An interview with Thiago Sandim

Demarest Advogados


Thiago Sandim is a partner at Demarest’s M&A and PE practice. He is also a visiting professor at INSPER and a member of the board of directors of leading Brazilian companies in the retail, real estate and financial industries. Thiago led the Demarest team in several recent relevant transactions, such as the advisory of GIC in the circa US$2 billion acquisition of the stake in Rede D’or, the circa €1.5 billion acquisition by Vinci Highways of LAMSAC (an asset held in Peru by Invepar) and EIG in the US$1.7 acquisition of BSI from Banco BTG Pactual.

GTDT: What trends are you seeing in overall activity levels for private equity buyouts and investments in your jurisdiction during the past year or so?

Thiago Sandim: The level of private equity (PE) activity in Brazil in general has been a little below historical averages when one takes into account the past four years.

If one breaks down PE investors by type, however, some particulars appear. Pure market-based PE investments (which in general get their upstream funding from the private market) slowed down, both because of the uncertainty over the presidential elections and the general macroeconomic situation and the continued pricing gap between sellers (high) and buyers (low). The pricing gap works in favour of strategic buyers, as they have more capacity than pure financial investors to absorb increases. Some sovereign wealth funds and foreign pension plans, on the other hand, made use of the opportunities created by the crisis and the urgent financing needs of some of the sellers to go on a buying spree that pretty much concentrated on large-scale projects. The Canadian pension plans are a good example of funds that made use of opportunities to increase their Brazilian portfolio.

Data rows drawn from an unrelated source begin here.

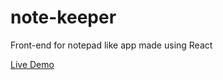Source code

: # note-keeper
Front-end for notepad like app made using React

[Live Demo](https://note-keeper-project.netlify.app/)
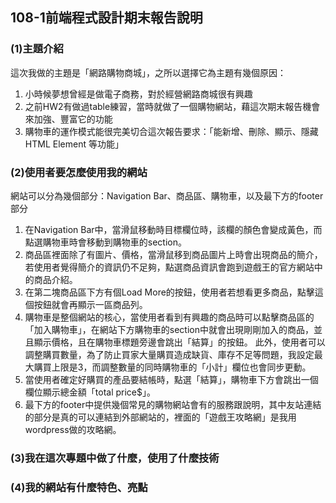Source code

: ## 108-1前端程式設計期末報告說明

### (1)主題介紹
這次我做的主題是「網路購物商城」，之所以選擇它為主題有幾個原因：
1. 小時候夢想曾經是做電子商務，對於經營網路商城很有興趣
2. 之前HW2有做過table練習，當時就做了一個購物網站，藉這次期末報告機會來加強、豐富它的功能
3. 購物車的運作模式能很完美切合這次報告要求：「能新增、刪除、顯示、隱藏 HTML Element 等功能」

### (2)使用者要怎麼使用我的網站
網站可以分為幾個部分：Navigation Bar、商品區、購物車，以及最下方的footer部分
1. 在Navigation Bar中，當滑鼠移動時目標欄位時，該欄的顏色會變成黃色，而點選購物車時會移動到購物車的section。
2. 商品區裡面除了有圖片、價格，當滑鼠移到商品圖片上時會出現商品的簡介，若使用者覺得簡介的資訊仍不足夠，點選商品資訊會跑到遊戲王的官方網站中的商品介紹。
3. 在第二塊商品區下方有個Load More的按鈕，使用者若想看更多商品，點擊這個按鈕就會再顯示一區商品列。
4. 購物車是整個網站的核心，當使用者看到有興趣的商品時可以點擊商品區的「加入購物車」，在網站下方購物車的section中就會出現剛剛加入的商品，並且顯示價格，且在購物車標題旁邊會跳出「結算」的按鈕。
此外，使用者可以調整購買數量，為了防止買家大量購買造成缺貨、庫存不足等問題，我設定最大購買上限是3，而調整數量的同時購物車的「小計」欄位也會同步更動。
5. 當使用者確定好購買的產品要結帳時，點選「結算」，購物車下方會跳出一個欄位顯示總金額「total price$」。
6. 最下方的footer中提供幾個常見的購物網站會有的服務跟說明，其中友站連結的部分是真的可以連結到外部網站的，裡面的「遊戲王攻略網」是我用wordpress做的攻略網。


### (3)我在這次專題中做了什麼，使用了什麼技術


### (4)我的網站有什麼特色、亮點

In this last quarter (Q3/18) we are going through what we believe may be a temporary  resurgence of classic PE in Brazil, due to the devaluation of the Brazilian currency vis-à-vis foreign currencies. The devaluation has made Brazilian assets cheaper and hence more attractive to foreign buyers. This trend, however, greatly depends on the foreign exchange rates and high levels of activity going forward will therefore depend on how stable the economic policies of the next government are. Add-on acquisitions by companies that received PE investments in the educational and health sectors continue to be strong, but the amounts involved in these types of transactions are most of the time significantly smaller than mainstream PE.

GTDT: Looking at types of investments and transactions, are private equity firms primarily pursuing straight buyouts, or are other opportunities, such as minority-stake investments, partnerships or add-on acquisitions, also being explored?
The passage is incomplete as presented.